Records to use:
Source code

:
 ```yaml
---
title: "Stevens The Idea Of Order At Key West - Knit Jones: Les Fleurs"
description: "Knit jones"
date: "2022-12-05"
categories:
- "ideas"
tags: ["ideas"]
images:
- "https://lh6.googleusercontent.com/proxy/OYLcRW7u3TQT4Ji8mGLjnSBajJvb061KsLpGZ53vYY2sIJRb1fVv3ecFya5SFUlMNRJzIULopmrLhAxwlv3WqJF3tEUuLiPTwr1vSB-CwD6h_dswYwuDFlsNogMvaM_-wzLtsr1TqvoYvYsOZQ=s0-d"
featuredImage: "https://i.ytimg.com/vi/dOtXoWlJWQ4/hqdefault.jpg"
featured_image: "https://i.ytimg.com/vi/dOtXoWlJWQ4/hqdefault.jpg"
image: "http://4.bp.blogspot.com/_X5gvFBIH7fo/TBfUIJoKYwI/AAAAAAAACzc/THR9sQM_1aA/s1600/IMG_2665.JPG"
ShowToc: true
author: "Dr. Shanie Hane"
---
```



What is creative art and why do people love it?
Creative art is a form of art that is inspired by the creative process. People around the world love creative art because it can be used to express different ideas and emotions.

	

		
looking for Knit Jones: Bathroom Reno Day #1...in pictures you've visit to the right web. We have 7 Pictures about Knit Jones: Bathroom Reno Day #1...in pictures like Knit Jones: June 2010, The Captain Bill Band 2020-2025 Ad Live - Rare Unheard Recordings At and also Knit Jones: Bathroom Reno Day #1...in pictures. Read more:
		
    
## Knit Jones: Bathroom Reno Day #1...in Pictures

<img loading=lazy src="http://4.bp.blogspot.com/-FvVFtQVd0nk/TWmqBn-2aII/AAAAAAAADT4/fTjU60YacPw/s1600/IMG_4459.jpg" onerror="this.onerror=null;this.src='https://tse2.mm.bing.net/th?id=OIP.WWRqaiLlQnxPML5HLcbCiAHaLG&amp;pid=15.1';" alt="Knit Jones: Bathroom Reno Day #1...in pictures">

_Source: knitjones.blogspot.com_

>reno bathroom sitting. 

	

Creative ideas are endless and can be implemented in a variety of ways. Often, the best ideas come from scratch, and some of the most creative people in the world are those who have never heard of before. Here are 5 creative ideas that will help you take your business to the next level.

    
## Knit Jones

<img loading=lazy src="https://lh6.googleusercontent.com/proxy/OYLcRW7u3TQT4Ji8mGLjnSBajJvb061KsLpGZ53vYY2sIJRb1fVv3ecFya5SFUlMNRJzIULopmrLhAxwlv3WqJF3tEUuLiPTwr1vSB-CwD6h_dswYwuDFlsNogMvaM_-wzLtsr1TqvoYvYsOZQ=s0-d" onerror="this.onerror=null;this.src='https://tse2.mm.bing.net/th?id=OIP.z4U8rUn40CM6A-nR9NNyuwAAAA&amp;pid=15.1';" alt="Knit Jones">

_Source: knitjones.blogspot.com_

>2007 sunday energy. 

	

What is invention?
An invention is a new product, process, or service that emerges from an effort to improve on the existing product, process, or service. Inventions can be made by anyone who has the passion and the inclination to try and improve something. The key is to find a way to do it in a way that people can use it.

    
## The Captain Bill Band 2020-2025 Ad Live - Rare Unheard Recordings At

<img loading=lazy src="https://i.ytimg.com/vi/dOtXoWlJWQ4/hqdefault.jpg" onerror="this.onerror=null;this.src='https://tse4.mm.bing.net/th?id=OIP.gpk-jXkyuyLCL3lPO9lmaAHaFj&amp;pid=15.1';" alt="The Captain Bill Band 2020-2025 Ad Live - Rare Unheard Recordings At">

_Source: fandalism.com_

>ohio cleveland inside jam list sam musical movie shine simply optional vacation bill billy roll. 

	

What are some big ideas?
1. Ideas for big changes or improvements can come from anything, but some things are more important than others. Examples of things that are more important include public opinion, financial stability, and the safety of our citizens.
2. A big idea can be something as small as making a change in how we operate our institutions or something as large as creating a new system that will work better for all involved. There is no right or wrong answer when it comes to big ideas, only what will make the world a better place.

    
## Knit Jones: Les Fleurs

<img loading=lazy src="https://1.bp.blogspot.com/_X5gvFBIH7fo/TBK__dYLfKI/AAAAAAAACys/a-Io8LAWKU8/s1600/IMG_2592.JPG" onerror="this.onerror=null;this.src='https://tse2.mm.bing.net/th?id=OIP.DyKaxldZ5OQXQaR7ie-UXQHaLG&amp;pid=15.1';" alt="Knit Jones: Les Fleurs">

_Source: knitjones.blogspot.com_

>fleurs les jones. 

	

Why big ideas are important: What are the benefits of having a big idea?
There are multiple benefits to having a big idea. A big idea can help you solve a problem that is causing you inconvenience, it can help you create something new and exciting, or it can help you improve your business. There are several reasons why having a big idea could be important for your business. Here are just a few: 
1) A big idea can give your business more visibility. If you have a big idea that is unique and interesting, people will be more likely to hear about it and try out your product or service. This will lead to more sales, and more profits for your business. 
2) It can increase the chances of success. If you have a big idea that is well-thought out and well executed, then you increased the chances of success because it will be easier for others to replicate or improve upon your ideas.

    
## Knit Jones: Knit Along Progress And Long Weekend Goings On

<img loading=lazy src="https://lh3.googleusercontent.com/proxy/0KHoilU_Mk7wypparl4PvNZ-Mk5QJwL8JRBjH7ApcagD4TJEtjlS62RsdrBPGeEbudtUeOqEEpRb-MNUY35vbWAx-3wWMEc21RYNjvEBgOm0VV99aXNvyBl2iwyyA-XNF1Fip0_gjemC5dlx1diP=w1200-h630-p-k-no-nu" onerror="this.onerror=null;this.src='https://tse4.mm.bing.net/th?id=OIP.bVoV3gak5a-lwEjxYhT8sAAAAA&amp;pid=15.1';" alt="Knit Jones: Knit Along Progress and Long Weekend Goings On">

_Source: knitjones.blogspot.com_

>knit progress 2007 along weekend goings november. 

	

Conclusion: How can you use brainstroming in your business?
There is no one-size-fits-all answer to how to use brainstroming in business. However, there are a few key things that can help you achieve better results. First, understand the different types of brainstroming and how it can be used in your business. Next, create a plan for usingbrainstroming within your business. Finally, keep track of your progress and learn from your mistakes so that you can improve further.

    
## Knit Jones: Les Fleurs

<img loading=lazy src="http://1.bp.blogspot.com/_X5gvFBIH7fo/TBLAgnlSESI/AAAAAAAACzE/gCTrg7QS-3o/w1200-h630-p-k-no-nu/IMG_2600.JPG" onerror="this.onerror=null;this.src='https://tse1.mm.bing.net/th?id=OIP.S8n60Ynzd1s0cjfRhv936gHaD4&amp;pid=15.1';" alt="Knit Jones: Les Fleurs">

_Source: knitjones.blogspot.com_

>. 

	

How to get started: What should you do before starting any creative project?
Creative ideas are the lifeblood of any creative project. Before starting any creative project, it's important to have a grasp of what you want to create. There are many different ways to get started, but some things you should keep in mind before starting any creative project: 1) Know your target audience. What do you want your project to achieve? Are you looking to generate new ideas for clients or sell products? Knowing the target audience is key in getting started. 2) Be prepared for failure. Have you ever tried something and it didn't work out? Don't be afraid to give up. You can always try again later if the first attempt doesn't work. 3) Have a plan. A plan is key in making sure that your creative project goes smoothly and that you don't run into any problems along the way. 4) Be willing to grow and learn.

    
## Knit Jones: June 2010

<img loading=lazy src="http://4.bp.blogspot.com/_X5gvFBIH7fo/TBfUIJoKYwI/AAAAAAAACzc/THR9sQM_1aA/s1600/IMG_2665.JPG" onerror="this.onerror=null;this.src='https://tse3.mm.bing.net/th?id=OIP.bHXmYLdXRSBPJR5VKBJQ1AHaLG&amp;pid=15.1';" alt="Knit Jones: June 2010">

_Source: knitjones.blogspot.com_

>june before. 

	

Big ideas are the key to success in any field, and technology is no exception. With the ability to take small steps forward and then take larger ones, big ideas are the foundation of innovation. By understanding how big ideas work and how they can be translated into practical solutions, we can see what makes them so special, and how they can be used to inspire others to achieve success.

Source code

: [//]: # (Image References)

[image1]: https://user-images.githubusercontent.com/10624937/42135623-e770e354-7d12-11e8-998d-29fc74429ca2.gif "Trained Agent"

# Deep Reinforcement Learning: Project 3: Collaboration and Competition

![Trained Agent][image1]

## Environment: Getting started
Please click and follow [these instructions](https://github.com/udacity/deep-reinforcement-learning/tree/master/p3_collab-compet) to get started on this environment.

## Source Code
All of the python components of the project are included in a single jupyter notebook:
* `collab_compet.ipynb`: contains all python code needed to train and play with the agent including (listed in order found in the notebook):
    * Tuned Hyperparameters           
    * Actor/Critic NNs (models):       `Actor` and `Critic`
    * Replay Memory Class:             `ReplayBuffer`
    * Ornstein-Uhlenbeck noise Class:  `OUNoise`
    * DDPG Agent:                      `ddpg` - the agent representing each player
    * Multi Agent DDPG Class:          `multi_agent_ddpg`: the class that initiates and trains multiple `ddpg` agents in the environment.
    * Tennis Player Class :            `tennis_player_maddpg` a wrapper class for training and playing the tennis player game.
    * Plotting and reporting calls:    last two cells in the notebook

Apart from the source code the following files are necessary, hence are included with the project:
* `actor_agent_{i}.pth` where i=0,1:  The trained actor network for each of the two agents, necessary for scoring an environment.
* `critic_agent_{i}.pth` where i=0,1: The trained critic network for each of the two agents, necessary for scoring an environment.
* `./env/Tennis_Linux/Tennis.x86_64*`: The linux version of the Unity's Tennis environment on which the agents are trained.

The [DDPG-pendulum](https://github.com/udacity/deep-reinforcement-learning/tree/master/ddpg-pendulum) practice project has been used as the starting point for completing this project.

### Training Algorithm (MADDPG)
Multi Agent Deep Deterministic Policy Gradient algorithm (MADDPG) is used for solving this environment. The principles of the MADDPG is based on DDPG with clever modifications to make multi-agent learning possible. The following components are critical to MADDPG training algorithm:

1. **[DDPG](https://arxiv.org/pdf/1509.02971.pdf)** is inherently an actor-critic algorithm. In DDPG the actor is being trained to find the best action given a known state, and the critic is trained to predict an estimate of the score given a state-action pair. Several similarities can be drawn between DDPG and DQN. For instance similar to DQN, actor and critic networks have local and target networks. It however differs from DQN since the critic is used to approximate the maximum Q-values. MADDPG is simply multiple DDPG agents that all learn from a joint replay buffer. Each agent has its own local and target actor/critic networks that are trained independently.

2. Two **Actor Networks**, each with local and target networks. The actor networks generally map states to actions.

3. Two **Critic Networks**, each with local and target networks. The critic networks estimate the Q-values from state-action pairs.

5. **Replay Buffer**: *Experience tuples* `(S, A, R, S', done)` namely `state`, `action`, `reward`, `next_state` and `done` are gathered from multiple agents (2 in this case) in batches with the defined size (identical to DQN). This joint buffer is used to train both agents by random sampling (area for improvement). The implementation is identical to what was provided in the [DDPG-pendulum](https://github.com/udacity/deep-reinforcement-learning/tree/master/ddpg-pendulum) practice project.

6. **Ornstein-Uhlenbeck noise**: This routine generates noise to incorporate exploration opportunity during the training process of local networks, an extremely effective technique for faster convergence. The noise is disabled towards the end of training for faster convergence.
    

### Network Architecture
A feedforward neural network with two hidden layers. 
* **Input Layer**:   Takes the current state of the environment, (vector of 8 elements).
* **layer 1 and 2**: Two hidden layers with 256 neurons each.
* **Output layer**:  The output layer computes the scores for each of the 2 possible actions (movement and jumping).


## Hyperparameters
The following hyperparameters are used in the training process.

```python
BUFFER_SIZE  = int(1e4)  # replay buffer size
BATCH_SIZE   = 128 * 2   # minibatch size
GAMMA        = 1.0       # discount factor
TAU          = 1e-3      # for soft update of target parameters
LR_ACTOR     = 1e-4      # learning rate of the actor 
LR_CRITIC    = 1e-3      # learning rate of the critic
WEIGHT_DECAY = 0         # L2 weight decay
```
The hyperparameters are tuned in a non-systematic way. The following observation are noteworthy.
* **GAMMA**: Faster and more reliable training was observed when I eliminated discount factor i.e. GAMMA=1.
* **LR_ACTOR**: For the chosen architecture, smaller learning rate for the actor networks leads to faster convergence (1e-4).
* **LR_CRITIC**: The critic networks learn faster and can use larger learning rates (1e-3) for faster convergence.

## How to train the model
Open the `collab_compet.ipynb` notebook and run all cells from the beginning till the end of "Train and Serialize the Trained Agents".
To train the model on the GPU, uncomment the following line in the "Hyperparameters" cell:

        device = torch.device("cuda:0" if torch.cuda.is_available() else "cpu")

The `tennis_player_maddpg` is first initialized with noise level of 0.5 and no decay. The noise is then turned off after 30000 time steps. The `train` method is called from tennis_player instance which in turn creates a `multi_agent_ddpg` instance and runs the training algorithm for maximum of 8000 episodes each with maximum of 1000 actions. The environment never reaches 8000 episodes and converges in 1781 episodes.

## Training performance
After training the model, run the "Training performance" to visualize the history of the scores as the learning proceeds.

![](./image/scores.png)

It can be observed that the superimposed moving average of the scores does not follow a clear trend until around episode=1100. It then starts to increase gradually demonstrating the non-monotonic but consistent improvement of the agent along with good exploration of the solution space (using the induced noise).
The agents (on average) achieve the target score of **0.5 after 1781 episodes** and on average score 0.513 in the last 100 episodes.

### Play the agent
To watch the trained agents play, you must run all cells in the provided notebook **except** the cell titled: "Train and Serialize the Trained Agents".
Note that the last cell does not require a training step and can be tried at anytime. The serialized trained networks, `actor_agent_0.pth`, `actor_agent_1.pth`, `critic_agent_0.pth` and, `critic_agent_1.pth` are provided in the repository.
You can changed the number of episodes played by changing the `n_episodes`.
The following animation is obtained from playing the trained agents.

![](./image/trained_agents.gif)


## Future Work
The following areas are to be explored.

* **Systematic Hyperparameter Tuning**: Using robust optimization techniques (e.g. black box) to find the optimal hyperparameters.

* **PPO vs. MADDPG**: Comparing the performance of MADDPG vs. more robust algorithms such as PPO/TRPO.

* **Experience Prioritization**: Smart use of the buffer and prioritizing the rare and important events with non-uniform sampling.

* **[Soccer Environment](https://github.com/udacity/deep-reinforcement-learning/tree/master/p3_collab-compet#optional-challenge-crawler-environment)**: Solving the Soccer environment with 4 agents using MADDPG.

Exercise directions: The lines to extract from the data above begin with the line containing "Multi Agent Deep" and end with the line containing "2. Two **Actor". Extract them exactly, including both.

Written solution:
Multi Agent Deep Deterministic Policy Gradient algorithm (MADDPG) is used for solving this environment. The principles of the MADDPG is based on DDPG with clever modifications to make multi-agent learning possible. The following components are critical to MADDPG training algorithm:

1. **[DDPG](https://arxiv.org/pdf/1509.02971.pdf)** is inherently an actor-critic algorithm. In DDPG the actor is being trained to find the best action given a known state, and the critic is trained to predict an estimate of the score given a state-action pair. Several similarities can be drawn between DDPG and DQN. For instance similar to DQN, actor and critic networks have local and target networks. It however differs from DQN since the critic is used to approximate the maximum Q-values. MADDPG is simply multiple DDPG agents that all learn from a joint replay buffer. Each agent has its own local and target actor/critic networks that are trained independently.

2. Two **Actor Networks**, each with local and target networks. The actor networks generally map states to actions.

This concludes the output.